WHAT THIS TASK INVOLVES
In which lines of the data does the string "https" appear? Copy every one.

= Beginning of Section =

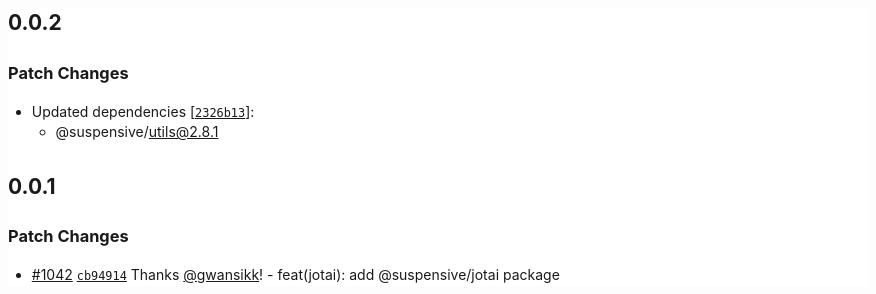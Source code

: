 ## 0.0.2

### Patch Changes

- Updated dependencies [[`2326b13`](https://github.com/toss/suspensive/commit/2326b1341f167454a889953fb0bbf58449e1ca98)]:
  - @suspensive/utils@2.8.1

## 0.0.1

### Patch Changes

- [#1042](https://github.com/toss/suspensive/pull/1042) [`cb94914`](https://github.com/toss/suspensive/commit/cb9491494b6c66d22ab8d43a3cad354736442a59) Thanks [@gwansikk](https://github.com/gwansikk)! - feat(jotai): add @suspensive/jotai package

= End of Section =

REPLY
- Updated dependencies [[`2326b13`](https://github.com/toss/suspensive/commit/2326b1341f167454a889953fb0bbf58449e1ca98)]:
- [#1042](https://github.com/toss/suspensive/pull/1042) [`cb94914`](https://github.com/toss/suspensive/commit/cb9491494b6c66d22ab8d43a3cad354736442a59) Thanks [@gwansikk](https://github.com/gwansikk)! - feat(jotai): add @suspensive/jotai package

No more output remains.